May 24, 2012 | Dagny Stuart

Mary Zutter, M.D.

The Translational Pathology Shared Resource (TPSR) has opened an expanded laboratory on the first floor of Medical Center North, room S-1310.

To celebrate the grand opening of the newly renovated space, TPSR is hosting an open house on Wednesday, May 30, from 1-3 p.m.
Vanderbilt faculty and staff are invited to tour the new space, meet the staff and discover how the enterprise can help advance research.

The TPSR is Vanderbilt’s “pathology powerhouse” and is designed to translate basic science discoveries into new prevention and treatment options for patients. The operation is a collaboration of human and veterinary pathology providing comprehensive translational pathology support for investigators working with human tissue-based assays or animal models.

“Our goal is to help investigators generate novel information from tissue-based assays,” said Mary Zutter, M.D., assistant vice chancellor for Integrative Diagnostics and scientific director of the new resource.

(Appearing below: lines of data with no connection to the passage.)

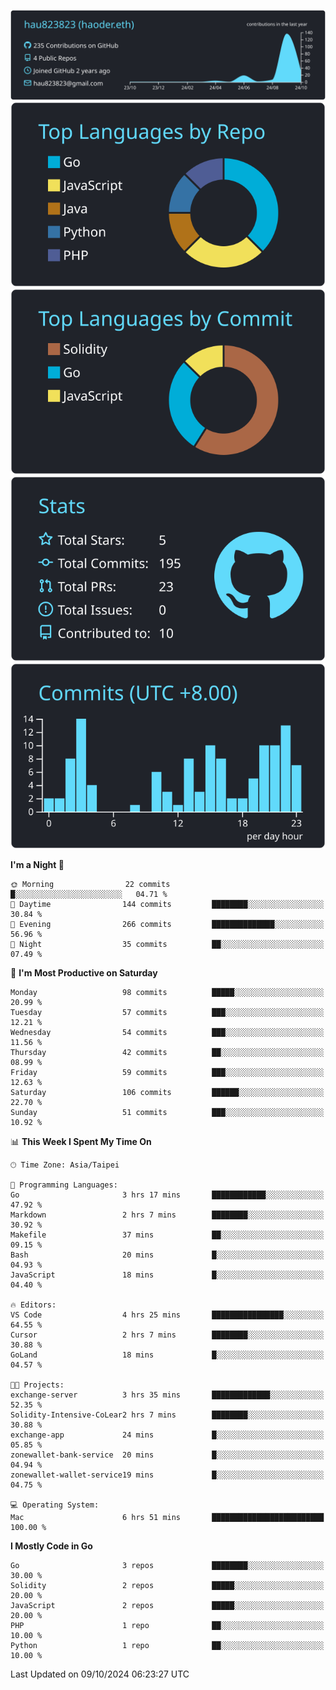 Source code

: [![](https://raw.githubusercontent.com/hau823823/hau823823/master/profile-summary-card-output/react/0-profile-details.svg)](https://github.com/vn7n24fzkq/github-profile-summary-cards)
[![](https://raw.githubusercontent.com/hau823823/hau823823/master/profile-summary-card-output/react/1-repos-per-language.svg)](https://github.com/vn7n24fzkq/github-profile-summary-cards) [![](https://raw.githubusercontent.com/hau823823/hau823823/master/profile-summary-card-output/react/2-most-commit-language.svg)](https://github.com/vn7n24fzkq/github-profile-summary-cards)
[![](https://raw.githubusercontent.com/hau823823/hau823823/master/profile-summary-card-output/react/3-stats.svg)](https://github.com/vn7n24fzkq/github-profile-summary-cards) [![](https://raw.githubusercontent.com/hau823823/hau823823/master/profile-summary-card-output/react/4-productive-time.svg)](https://github.com/vn7n24fzkq/github-profile-summary-cards)

<!--START_SECTION:waka-->
**I'm a Night 🦉** 

```text
🌞 Morning                22 commits          █░░░░░░░░░░░░░░░░░░░░░░░░   04.71 % 
🌆 Daytime                144 commits         ████████░░░░░░░░░░░░░░░░░   30.84 % 
🌃 Evening                266 commits         ██████████████░░░░░░░░░░░   56.96 % 
🌙 Night                  35 commits          ██░░░░░░░░░░░░░░░░░░░░░░░   07.49 % 
```
📅 **I'm Most Productive on Saturday** 

```text
Monday                   98 commits          █████░░░░░░░░░░░░░░░░░░░░   20.99 % 
Tuesday                  57 commits          ███░░░░░░░░░░░░░░░░░░░░░░   12.21 % 
Wednesday                54 commits          ███░░░░░░░░░░░░░░░░░░░░░░   11.56 % 
Thursday                 42 commits          ██░░░░░░░░░░░░░░░░░░░░░░░   08.99 % 
Friday                   59 commits          ███░░░░░░░░░░░░░░░░░░░░░░   12.63 % 
Saturday                 106 commits         ██████░░░░░░░░░░░░░░░░░░░   22.70 % 
Sunday                   51 commits          ███░░░░░░░░░░░░░░░░░░░░░░   10.92 % 
```


📊 **This Week I Spent My Time On** 

```text
🕑︎ Time Zone: Asia/Taipei

💬 Programming Languages: 
Go                       3 hrs 17 mins       ████████████░░░░░░░░░░░░░   47.92 % 
Markdown                 2 hrs 7 mins        ████████░░░░░░░░░░░░░░░░░   30.92 % 
Makefile                 37 mins             ██░░░░░░░░░░░░░░░░░░░░░░░   09.15 % 
Bash                     20 mins             █░░░░░░░░░░░░░░░░░░░░░░░░   04.93 % 
JavaScript               18 mins             █░░░░░░░░░░░░░░░░░░░░░░░░   04.40 % 

🔥 Editors: 
VS Code                  4 hrs 25 mins       ████████████████░░░░░░░░░   64.55 % 
Cursor                   2 hrs 7 mins        ████████░░░░░░░░░░░░░░░░░   30.88 % 
GoLand                   18 mins             █░░░░░░░░░░░░░░░░░░░░░░░░   04.57 % 

🐱‍💻 Projects: 
exchange-server          3 hrs 35 mins       █████████████░░░░░░░░░░░░   52.35 % 
Solidity-Intensive-CoLear2 hrs 7 mins        ████████░░░░░░░░░░░░░░░░░   30.88 % 
exchange-app             24 mins             █░░░░░░░░░░░░░░░░░░░░░░░░   05.85 % 
zonewallet-bank-service  20 mins             █░░░░░░░░░░░░░░░░░░░░░░░░   04.94 % 
zonewallet-wallet-service19 mins             █░░░░░░░░░░░░░░░░░░░░░░░░   04.75 % 

💻 Operating System: 
Mac                      6 hrs 51 mins       █████████████████████████   100.00 % 
```

**I Mostly Code in Go** 

```text
Go                       3 repos             ████████░░░░░░░░░░░░░░░░░   30.00 % 
Solidity                 2 repos             █████░░░░░░░░░░░░░░░░░░░░   20.00 % 
JavaScript               2 repos             █████░░░░░░░░░░░░░░░░░░░░   20.00 % 
PHP                      1 repo              ██░░░░░░░░░░░░░░░░░░░░░░░   10.00 % 
Python                   1 repo              ██░░░░░░░░░░░░░░░░░░░░░░░   10.00 % 
```




 Last Updated on 09/10/2024 06:23:27 UTC
<!--END_SECTION:waka-->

The consolidated service is centrally located between the clinical services and research laboratories and supports more than 150 VUMC investigators engaged in basic and clinical research. The TPSR is open Monday through Friday, 7 a.m. to 4:30 p.m.

TPSR consists of three integrated divisions; Research Histology, Comparative Pathology and Tissue Acquisition.

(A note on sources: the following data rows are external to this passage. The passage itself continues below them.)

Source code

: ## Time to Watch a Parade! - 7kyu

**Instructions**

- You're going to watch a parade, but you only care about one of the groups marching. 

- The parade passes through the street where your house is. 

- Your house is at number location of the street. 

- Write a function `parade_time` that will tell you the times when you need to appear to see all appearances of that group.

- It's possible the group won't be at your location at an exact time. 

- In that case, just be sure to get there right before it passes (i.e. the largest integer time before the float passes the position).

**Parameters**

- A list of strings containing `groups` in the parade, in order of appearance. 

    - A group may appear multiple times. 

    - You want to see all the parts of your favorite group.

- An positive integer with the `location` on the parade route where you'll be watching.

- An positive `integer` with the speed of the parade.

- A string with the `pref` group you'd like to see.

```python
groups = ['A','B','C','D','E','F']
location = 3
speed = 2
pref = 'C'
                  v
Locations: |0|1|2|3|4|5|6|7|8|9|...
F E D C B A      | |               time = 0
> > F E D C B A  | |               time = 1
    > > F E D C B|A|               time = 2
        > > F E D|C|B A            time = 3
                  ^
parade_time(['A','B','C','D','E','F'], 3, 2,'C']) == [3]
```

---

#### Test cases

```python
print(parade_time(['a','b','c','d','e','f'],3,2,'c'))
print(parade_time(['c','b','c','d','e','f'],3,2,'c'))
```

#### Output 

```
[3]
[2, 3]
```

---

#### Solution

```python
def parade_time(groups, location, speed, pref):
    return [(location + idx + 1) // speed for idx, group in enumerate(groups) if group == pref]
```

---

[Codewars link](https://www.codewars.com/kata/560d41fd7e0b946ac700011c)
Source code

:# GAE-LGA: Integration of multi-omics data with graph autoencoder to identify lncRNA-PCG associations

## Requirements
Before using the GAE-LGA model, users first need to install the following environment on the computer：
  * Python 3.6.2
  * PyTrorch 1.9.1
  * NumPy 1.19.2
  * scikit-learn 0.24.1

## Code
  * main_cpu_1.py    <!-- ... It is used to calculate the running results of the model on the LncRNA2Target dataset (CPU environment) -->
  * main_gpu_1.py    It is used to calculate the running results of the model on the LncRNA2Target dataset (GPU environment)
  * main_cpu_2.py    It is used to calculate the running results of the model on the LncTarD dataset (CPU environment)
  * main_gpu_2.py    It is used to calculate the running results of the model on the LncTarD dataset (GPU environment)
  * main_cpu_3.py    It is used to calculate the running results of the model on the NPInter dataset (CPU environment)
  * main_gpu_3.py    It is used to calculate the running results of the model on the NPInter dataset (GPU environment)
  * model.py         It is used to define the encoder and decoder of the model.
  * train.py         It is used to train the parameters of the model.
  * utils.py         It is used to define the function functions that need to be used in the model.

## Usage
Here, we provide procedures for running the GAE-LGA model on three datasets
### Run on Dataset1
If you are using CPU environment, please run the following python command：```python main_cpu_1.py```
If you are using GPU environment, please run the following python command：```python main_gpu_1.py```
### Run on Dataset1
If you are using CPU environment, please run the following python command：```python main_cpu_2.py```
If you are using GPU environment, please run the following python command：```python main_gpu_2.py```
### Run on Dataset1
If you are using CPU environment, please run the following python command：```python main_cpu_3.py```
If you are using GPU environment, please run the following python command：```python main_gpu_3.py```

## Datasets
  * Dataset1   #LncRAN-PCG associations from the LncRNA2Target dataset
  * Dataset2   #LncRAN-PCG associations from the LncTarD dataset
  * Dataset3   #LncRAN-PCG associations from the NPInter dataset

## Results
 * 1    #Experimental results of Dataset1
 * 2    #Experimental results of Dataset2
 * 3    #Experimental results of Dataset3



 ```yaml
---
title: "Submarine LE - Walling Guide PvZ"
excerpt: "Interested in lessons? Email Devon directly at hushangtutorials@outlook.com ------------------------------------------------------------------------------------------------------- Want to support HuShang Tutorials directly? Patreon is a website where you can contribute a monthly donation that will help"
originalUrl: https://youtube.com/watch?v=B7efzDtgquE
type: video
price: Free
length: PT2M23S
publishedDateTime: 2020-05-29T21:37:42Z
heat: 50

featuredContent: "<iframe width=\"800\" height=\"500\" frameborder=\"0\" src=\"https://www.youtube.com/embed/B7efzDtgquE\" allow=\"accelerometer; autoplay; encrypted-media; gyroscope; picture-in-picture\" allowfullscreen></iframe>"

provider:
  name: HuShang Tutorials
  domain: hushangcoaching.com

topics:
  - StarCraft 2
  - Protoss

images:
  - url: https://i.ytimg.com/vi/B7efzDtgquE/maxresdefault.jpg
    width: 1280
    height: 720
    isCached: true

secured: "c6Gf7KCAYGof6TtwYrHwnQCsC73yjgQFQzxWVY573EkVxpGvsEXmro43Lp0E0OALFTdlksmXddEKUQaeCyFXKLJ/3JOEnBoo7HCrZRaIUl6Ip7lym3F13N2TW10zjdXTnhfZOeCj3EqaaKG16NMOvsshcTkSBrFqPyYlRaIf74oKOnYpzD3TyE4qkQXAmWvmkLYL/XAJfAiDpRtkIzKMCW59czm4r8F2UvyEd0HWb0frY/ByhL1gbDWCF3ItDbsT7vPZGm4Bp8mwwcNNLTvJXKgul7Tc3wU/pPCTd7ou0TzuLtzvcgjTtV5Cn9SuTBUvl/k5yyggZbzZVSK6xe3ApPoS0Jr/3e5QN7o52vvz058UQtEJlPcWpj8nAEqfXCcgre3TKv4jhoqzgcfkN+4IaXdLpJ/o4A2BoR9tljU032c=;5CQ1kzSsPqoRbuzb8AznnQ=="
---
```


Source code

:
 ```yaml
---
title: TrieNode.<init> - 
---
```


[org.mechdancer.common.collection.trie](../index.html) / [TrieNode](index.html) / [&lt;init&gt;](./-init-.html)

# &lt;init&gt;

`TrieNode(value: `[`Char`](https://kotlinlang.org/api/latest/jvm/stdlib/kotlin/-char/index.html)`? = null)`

• The Research Histology Division provides full service histology, including immunohistochemistry on all research tissue specimens. The operation offers a full menu of immunoassays with a library of more than 200 antibodies developed for specific projects. The lab has two laser capture microscopes.

Kelli Boyd, DVM., Ph.D.

• The Comparative Pathology Division provides clinical testing and anatomic pathology services for animal models, including comprehensive phenotyping of genetically-engineered mice.

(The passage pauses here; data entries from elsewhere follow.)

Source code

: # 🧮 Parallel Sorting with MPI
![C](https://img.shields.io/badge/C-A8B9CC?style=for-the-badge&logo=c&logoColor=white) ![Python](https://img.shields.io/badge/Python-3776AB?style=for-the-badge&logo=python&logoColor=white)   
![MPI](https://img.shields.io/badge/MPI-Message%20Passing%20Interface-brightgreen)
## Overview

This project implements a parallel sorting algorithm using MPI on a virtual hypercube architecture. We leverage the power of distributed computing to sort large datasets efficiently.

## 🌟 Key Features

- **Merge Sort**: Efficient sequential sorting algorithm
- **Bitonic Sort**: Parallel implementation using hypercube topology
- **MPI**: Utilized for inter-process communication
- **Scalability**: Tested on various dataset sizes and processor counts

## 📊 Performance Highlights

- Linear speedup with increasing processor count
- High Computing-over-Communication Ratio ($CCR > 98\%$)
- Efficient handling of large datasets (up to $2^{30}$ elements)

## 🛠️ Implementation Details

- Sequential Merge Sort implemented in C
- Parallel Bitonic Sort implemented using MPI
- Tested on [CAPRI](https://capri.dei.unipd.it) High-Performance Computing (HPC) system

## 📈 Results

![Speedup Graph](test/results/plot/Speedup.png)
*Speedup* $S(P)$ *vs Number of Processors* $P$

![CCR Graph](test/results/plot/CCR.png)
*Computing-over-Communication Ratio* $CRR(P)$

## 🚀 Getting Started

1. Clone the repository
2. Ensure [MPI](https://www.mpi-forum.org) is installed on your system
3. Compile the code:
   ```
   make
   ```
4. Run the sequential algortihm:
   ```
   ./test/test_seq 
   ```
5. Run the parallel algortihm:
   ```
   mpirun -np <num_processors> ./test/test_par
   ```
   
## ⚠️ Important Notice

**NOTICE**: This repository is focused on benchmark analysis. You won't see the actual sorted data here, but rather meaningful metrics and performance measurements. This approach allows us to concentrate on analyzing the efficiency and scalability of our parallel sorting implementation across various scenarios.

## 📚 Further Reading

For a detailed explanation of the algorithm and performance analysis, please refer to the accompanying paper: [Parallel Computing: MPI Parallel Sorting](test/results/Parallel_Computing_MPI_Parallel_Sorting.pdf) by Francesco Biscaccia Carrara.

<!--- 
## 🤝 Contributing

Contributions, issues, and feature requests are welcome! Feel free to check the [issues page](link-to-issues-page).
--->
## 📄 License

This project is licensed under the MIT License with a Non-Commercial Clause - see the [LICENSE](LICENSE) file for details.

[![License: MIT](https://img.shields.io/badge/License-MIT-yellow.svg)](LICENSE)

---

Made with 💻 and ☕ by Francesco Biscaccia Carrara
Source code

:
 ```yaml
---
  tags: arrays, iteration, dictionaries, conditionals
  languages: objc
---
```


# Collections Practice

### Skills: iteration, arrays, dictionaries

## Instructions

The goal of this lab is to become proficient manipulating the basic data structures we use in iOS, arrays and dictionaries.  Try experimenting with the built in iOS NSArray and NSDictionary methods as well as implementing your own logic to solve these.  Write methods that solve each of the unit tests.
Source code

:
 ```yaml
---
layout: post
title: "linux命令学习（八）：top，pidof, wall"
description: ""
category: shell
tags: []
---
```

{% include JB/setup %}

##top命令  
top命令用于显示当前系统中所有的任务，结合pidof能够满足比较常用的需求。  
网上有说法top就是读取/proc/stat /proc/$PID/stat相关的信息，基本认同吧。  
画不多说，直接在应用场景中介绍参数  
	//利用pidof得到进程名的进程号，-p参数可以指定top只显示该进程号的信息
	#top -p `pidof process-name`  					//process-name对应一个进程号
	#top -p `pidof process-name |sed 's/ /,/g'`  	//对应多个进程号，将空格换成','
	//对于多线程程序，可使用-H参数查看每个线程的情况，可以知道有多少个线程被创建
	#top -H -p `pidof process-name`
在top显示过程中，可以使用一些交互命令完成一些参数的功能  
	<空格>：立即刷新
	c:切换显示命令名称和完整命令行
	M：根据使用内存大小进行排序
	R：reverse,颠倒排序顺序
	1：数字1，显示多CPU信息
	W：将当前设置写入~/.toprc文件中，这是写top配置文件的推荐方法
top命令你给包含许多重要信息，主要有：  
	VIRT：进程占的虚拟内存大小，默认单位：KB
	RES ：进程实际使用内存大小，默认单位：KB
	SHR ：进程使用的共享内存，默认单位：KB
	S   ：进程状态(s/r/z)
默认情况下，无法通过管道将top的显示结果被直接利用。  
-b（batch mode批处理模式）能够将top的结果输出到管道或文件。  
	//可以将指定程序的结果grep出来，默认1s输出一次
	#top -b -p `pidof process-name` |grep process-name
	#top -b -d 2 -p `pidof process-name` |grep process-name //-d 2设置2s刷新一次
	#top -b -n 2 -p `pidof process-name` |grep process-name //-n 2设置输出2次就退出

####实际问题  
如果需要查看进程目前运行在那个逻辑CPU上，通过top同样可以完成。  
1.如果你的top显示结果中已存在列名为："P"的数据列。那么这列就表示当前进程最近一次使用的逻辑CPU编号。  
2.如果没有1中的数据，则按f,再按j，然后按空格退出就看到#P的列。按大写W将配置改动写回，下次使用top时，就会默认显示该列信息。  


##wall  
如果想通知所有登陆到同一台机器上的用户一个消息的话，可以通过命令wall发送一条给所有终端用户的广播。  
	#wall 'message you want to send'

• The Tissue Acquisition Division provides collection and distribution of tissue samples suitable for molecular, biochemical or tissue analysis. The operation has expanded its collection of tissues to develop a hematologic malignancy tumor bank and to provide increased accessibility to de-identified solid tumors.

“This newly expanded resource will provide our investigators with the expertise and state-of-the-art equipment needed to support and advance their important research,” said Kelli Boyd, DVM., Ph.D., associate professor of Pathology, Microbiology and Immunology and director of the Comparative Pathology and Research Histology Services.

The renovation was financed through institutional support from Vanderbilt University Medical Center, Vanderbilt-Ingram Cancer Center, the Division of Animal Care and the Office of Research. Funding was also provided through a $1.3 million American Recovery and Reinvestment Act supplement to VICC’s Cancer Center Support Grant from the National Cancer Institute, (P30 CA068485). The NCI is a branch of the National Institutes of Health.